LVMH’s head of sustainability Helene Valade said this week that the French luxury group obtains fur from Finland. The owner of Louis Vuitton, Dior and Fendi, which relies on brokers to bid, says it is using only 100% certified mink, fox and finnraccoon.

Fur demand has been falling since the 1950s, except for a rise between 2000 and 2013 when it was popular on fashion runways and Chinese appetite for luxury pelts boomed, Lise Skov, an academic who researched the Danish fur industry, said.
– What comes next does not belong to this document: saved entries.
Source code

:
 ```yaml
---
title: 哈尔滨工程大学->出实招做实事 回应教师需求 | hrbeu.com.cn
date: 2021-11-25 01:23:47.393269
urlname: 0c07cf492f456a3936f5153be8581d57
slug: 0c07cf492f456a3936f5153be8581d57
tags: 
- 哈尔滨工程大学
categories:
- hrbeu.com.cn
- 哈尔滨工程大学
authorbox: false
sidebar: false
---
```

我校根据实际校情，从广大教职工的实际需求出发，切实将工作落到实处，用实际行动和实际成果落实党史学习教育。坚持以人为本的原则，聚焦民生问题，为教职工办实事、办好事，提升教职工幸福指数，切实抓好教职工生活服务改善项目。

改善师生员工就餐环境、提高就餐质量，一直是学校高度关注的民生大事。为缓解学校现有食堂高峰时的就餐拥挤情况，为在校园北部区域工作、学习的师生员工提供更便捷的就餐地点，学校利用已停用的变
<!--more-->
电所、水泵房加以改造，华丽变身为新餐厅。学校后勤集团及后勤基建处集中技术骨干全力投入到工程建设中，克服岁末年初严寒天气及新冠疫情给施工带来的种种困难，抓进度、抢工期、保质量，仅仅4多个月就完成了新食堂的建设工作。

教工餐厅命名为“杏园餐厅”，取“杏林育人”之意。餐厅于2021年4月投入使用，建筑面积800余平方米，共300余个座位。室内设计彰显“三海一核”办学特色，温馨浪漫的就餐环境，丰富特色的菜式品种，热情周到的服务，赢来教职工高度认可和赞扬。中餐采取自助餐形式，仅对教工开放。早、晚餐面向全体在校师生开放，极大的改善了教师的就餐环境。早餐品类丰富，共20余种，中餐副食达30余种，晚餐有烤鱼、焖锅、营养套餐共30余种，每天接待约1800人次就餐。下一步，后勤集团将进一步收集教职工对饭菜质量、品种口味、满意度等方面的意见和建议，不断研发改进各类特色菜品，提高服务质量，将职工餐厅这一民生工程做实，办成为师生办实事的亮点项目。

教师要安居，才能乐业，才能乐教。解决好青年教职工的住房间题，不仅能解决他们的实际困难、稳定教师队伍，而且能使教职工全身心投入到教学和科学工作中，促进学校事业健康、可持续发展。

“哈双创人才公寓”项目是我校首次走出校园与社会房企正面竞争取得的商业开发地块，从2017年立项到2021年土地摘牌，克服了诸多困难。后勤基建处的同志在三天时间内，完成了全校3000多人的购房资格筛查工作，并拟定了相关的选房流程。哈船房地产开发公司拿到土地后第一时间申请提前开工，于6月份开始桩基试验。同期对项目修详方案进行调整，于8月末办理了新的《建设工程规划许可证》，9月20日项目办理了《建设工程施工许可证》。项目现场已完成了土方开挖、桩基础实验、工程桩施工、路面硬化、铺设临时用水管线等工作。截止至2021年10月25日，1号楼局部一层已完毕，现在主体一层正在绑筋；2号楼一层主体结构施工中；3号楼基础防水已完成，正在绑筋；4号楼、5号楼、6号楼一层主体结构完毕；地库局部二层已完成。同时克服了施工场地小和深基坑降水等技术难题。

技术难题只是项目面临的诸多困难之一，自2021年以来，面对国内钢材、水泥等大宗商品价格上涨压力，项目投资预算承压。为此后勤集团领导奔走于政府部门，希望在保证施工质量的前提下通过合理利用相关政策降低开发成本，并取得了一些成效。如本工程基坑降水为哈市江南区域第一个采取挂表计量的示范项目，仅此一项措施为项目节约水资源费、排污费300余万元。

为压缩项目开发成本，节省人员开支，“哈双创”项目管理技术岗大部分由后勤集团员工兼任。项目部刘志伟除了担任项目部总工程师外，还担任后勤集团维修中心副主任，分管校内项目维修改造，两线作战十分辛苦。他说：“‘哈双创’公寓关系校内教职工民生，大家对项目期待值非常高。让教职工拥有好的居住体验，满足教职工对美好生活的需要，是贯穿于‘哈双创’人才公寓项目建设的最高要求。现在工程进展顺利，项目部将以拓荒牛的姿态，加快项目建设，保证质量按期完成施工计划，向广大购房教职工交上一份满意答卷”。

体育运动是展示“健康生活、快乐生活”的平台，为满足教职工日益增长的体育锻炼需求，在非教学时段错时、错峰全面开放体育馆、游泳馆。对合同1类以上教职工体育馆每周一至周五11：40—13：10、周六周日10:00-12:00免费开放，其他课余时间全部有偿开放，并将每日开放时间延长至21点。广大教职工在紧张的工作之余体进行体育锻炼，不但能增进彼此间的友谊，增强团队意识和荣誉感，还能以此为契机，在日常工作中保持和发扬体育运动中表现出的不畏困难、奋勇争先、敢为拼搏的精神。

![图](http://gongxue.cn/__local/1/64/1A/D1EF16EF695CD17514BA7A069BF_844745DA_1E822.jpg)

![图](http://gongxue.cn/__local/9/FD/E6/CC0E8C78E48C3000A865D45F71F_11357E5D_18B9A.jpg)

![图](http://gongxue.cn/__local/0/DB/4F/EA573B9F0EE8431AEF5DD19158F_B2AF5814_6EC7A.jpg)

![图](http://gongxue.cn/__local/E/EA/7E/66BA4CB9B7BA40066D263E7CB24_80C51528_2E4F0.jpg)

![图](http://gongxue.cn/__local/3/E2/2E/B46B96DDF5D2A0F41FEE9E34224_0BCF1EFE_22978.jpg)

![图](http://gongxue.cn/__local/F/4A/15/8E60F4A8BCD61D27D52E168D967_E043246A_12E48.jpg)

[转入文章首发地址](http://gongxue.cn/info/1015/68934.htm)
A typical mink pelt sold for more than $90 at auction in 2013, while last year skins fetched around $30. This was despite a fall in global production to just under 60 million pelts last year, from more than 80 million in 2014.Slideshow ( 5 images )

Euromonitor predicts the value of fur and fur products, both real and faux, will fall by 2.6% this year.

IS FUR FINISHED?

A Danish breeder-owned cooperative that sold 25 million mink hides last year, or 40% of the global total, is considering selling its brand and other assets after announcing that it would gradually shut down operations over the next 2-3 years.

Kopenhagen Fur CEO Jesper Lauge Christensen told Reuters he had received expressions of interest from Chinese customers to take over the auction house’s brand, which he said could be valued at up to 1 billion Danish crowns ($163 million).

It still plans to sell some 25 million pelts over the next two years, from Danish farms not infected by the virus, frozen stocks and foreign animals.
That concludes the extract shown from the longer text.